2. I repeat research half a year ago and discovered, that at least 3 plagiarism checkers already have fixed the issue I described in my report, but not Grammarly.

3. I posted a case on HackerOne https://hackerone.com/reports/1282282 with the weakness type "Business Logic Errors", and did not mention "security" or "privacy".

4. Please, read again (and also look between the lines) everything that is described in the section "Impact" and my answer about the impact of the reported behavior.

5. You already have a software reviews company in your customers (I didn't know it while published my report). Imagine, that they will decide to automate plagiarism checking for all the reviews, and somebody starts to use the method I described. I will not continue this topic.

6. I posted a case to HackerOne with the intent to warn against this behavior.

7. After your team decided not to track this report as a security or major product issue, I asked permission to publish my report and got it.

8. My videos about it were on youtube for 4 months, but on Jan 5 youtube changed their ToS and on Jan 7 my channel was suspended.

So, I will try to appeal again to @TeamYouTube about my channel using your answer "Grammarly does not have any problem with the videos in question, just as mentioned in the official HackerOne response.", but think it will be a hard process.

Yes, please feel free to mention that to Youtube. If it helps, I can get the company (Grammarly) to officially confirm that the videos are not a problem if Youtube needs a confirmation.

But I am absolutely certain this is by design, and that's why there was no change. It's not a policing tool but an authoring tool. What you described in #5 is not an intended use of the product and is a violation of TOS.

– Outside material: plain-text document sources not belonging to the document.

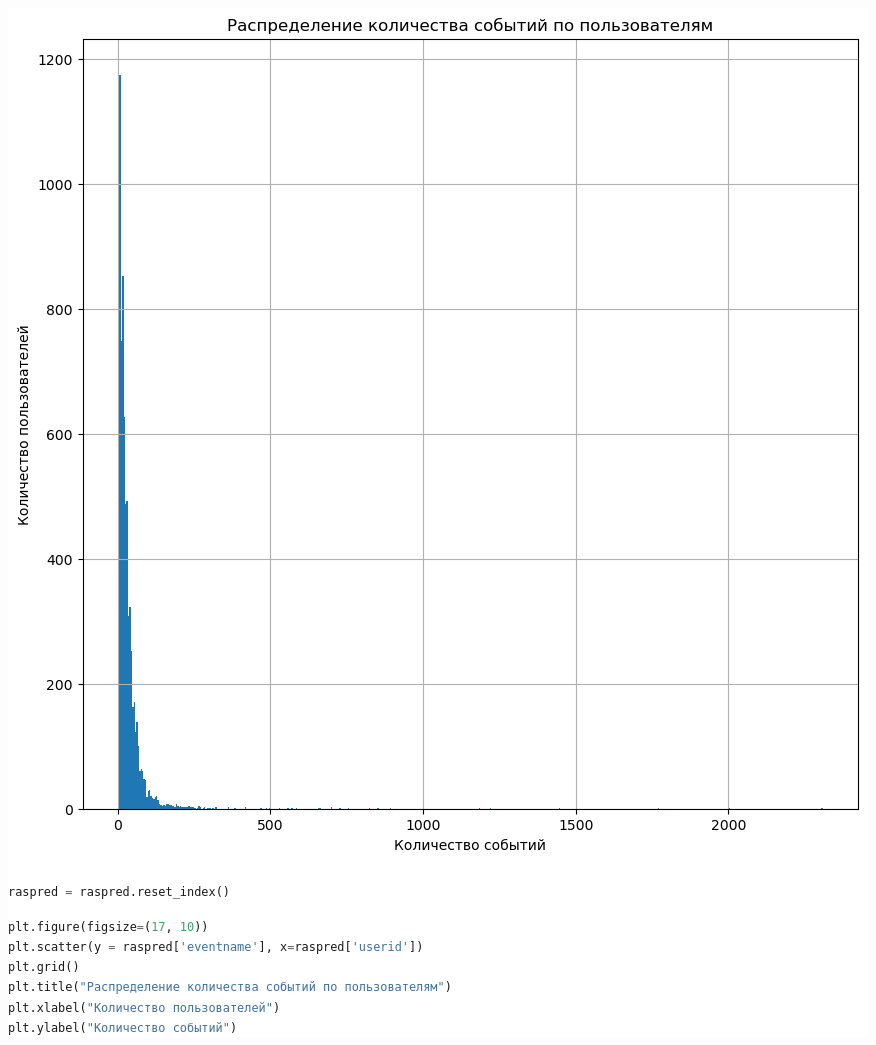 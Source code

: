 ![png](output_34_1.png)
    



```python
raspred = raspred.reset_index()
```


```python
plt.figure(figsize=(17, 10))
plt.scatter(y = raspred['eventname'], x=raspred['userid'])
plt.grid()
plt.title("Распределение количества событий по пользователям")
plt.xlabel("Количество пользователей")
plt.ylabel("Количество событий")
```

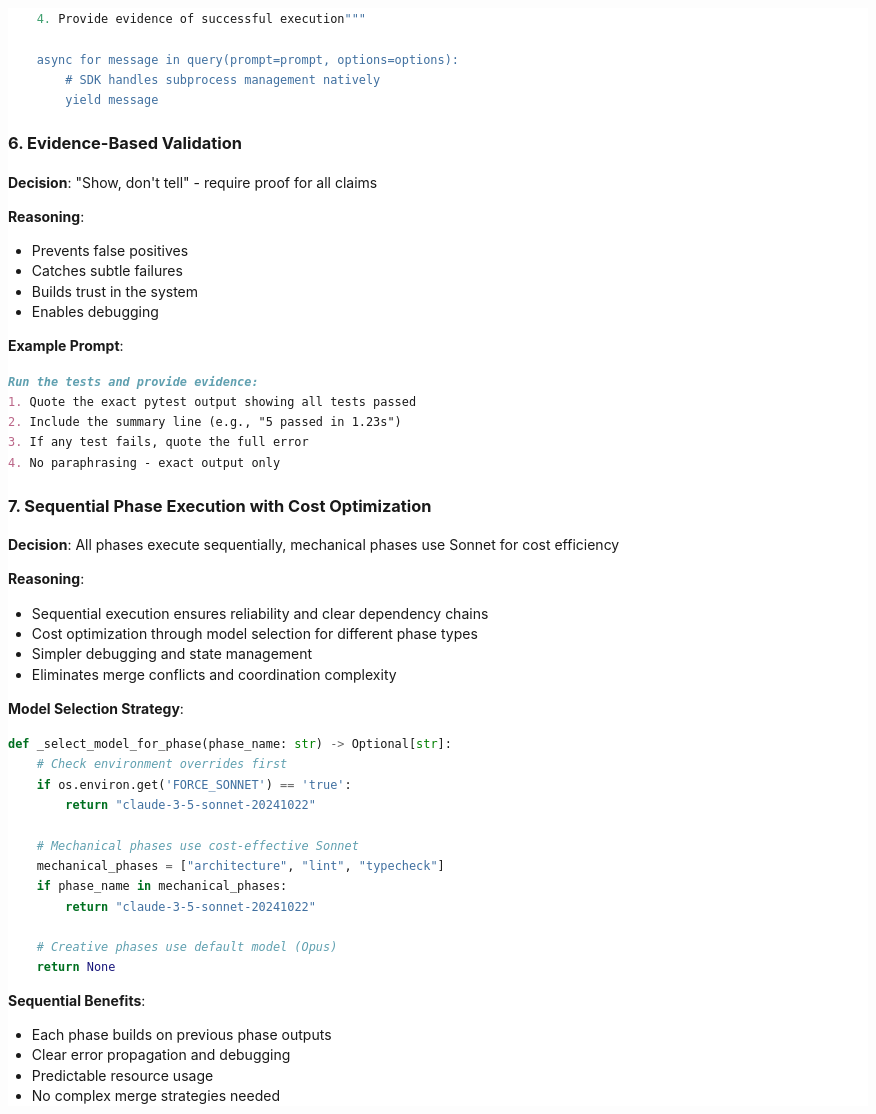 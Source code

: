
 ```python
    4. Provide evidence of successful execution"""
    
    async for message in query(prompt=prompt, options=options):
        # SDK handles subprocess management natively
        yield message
```

### 6. Evidence-Based Validation

**Decision**: "Show, don't tell" - require proof for all claims

**Reasoning**:
- Prevents false positives
- Catches subtle failures
- Builds trust in the system
- Enables debugging

**Example Prompt**:
```markdown
Run the tests and provide evidence:
1. Quote the exact pytest output showing all tests passed
2. Include the summary line (e.g., "5 passed in 1.23s")
3. If any test fails, quote the full error
4. No paraphrasing - exact output only
```

### 7. Sequential Phase Execution with Cost Optimization

**Decision**: All phases execute sequentially, mechanical phases use Sonnet for cost efficiency

**Reasoning**:
- Sequential execution ensures reliability and clear dependency chains
- Cost optimization through model selection for different phase types
- Simpler debugging and state management
- Eliminates merge conflicts and coordination complexity

**Model Selection Strategy**:
```python
def _select_model_for_phase(phase_name: str) -> Optional[str]:
    # Check environment overrides first
    if os.environ.get('FORCE_SONNET') == 'true':
        return "claude-3-5-sonnet-20241022"
    
    # Mechanical phases use cost-effective Sonnet
    mechanical_phases = ["architecture", "lint", "typecheck"]
    if phase_name in mechanical_phases:
        return "claude-3-5-sonnet-20241022"
    
    # Creative phases use default model (Opus)
    return None
```

**Sequential Benefits**:
- Each phase builds on previous phase outputs
- Clear error propagation and debugging
- Predictable resource usage
- No complex merge strategies needed
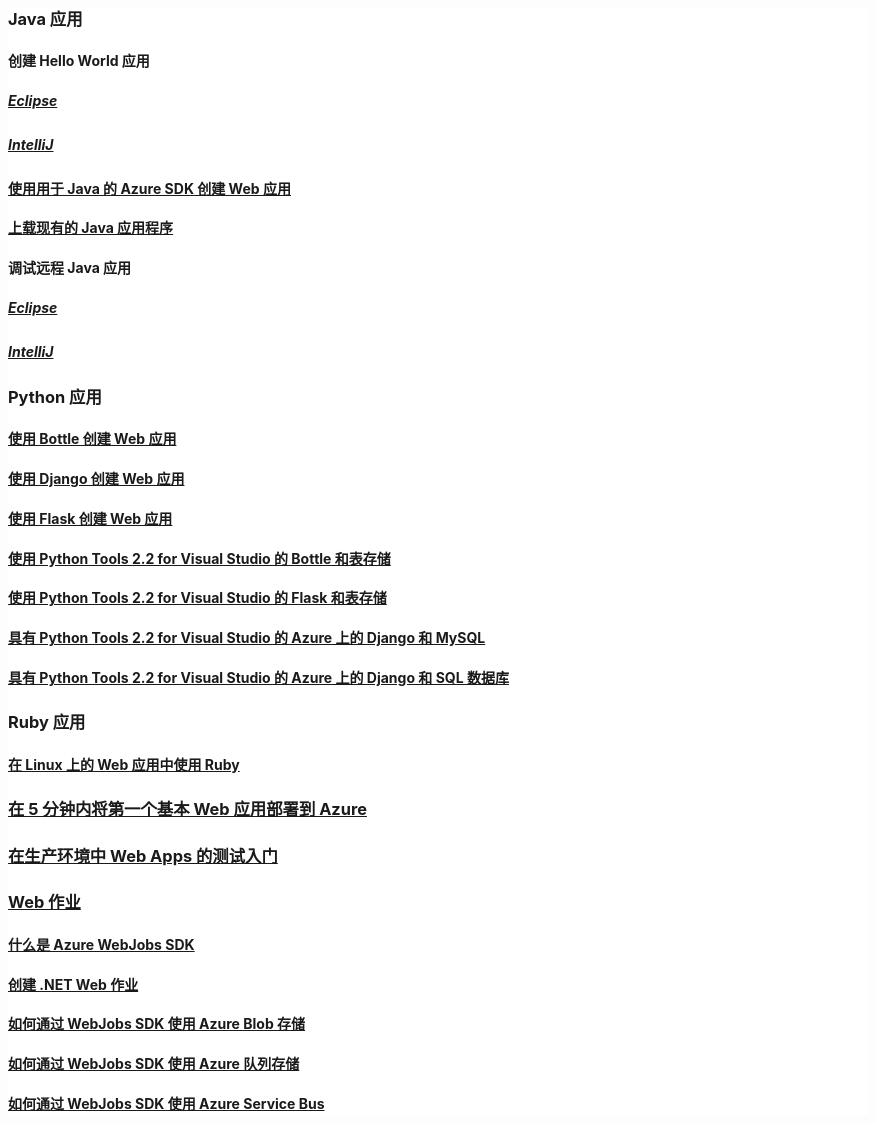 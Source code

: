 ### Java 应用
#### 创建 Hello World 应用
##### [Eclipse](app-service-web-eclipse-create-hello-world-web-app.md)
##### [IntelliJ](app-service-web-intellij-create-hello-world-web-app.md)
#### [使用用于 Java 的 Azure SDK 创建 Web 应用](java-create-azure-website-using-java-sdk.md)
#### [上载现有的 Java 应用程序](web-sites-java-add-app.md)
#### 调试远程 Java 应用 
##### [Eclipse](app-service-web-debug-java-web-app-in-eclipse.md)
##### [IntelliJ](app-service-web-debug-java-web-app-in-intellij.md)

### Python 应用
#### [使用 Bottle 创建 Web 应用](web-sites-python-create-deploy-bottle-app.md)
#### [使用 Django 创建 Web 应用](web-sites-python-create-deploy-django-app.md)
#### [使用 Flask 创建 Web 应用](web-sites-python-create-deploy-flask-app.md)
#### [使用 Python Tools 2.2 for Visual Studio 的 Bottle 和表存储](web-sites-python-ptvs-bottle-table-storage.md)
#### [使用 Python Tools 2.2 for Visual Studio 的 Flask 和表存储](web-sites-python-ptvs-flask-table-storage.md)
#### [具有 Python Tools 2.2 for Visual Studio 的 Azure 上的 Django 和 MySQL](web-sites-python-ptvs-django-mysql.md)
#### [具有 Python Tools 2.2 for Visual Studio 的 Azure 上的 Django 和 SQL 数据库](web-sites-python-ptvs-django-sql.md)

### Ruby 应用
#### [在 Linux 上的 Web 应用中使用 Ruby](app-service-linux-using-ruby.md)

### [在 5 分钟内将第一个基本 Web 应用部署到 Azure](app-service-web-get-started-html.md)
### [在生产环境中 Web Apps 的测试入门](app-service-web-test-in-production-get-start.md)

### [Web 作业](../app-service/app-service-webjobs-readme.md?toc=%2fazure%2fapp-service-web%2ftoc.json)
#### [什么是 Azure WebJobs SDK](websites-dotnet-webjobs-sdk.md)
#### [创建 .NET Web 作业](websites-dotnet-webjobs-sdk-get-started.md)
#### [如何通过 WebJobs SDK 使用 Azure Blob 存储](websites-dotnet-webjobs-sdk-storage-blobs-how-to.md)
#### [如何通过 WebJobs SDK 使用 Azure 队列存储](websites-dotnet-webjobs-sdk-storage-queues-how-to.md)
#### [如何通过 WebJobs SDK 使用 Azure Service Bus](websites-dotnet-webjobs-sdk-service-bus.md)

For the whole picture, please show where in the Grammarly's ToS it is forbidden to use Grammarly as a policing tool And what about checking student papers for plagiarism by teachers as part of the https://www.grammarly.com/edu product? I found an article that clearly describes how to use Gramarly to check student work for plagiarism https://rasmussen.libanswers.com/faculty/faq/270050 It looks like a policing tool, isn't it? Is this a violation of ToS?
It's not forbidden, but it will not work for this purpose as well as a purpose-built enforcement tool. For example, if two students submit the same paper, Grammarly will not flag it, also by design. Faculty still benefits a lot from this because a lot of plagiarism is unintentional or "lazy" - as in students not citing sources, due to ignorance or laziness, rather than students intentionally committing academic dishonesty.
If you don't mind, it would be great if Grammarly's official Twitter account would confirm for @teamyoutube your words in my post, as they stopped noticing my messages to them...

Your explanation of how you position this tool clears up our dispute. My case (in which the possible impact was described) is relevant if your clients use it as a policing tool.

What tweet do you need Grammarly to respond to with the confirmation?
Exactly what you wrote, with some context, something like "We officially confirm that these videos are not a problem for Grammarly, not about hacking and demonstrated behavior not affect the security and privacy of our product", nothing else. Thanks!
I do not think just tweeting at Youtube out of nowhere will work or is even appropriate (it would spam the feeds of a massive number of people). If you have a Twitter conversation with Youtube, I can probably have Grammarly chime in with a confirmation that it's not hacking. So please give me a link to such a conversation.
Once again. It would be great if you confirm from Grammarly's twitter account that my videos are not a problem. If this is the only reason for the suspension of my channel I hope it helps to reinstate the channel.
I agree with you, I don't think the bug report was a security issue or even a bug. It's like telling Google that searching for bananas returns pictures of apples and reporting it as a vulnerability because self-driving cars might use the Google results as training data.
I'm assuming plagiarism checks are do ne serverside - do you save any logs/information about plagiarism check results for a user, possibly under a TTL?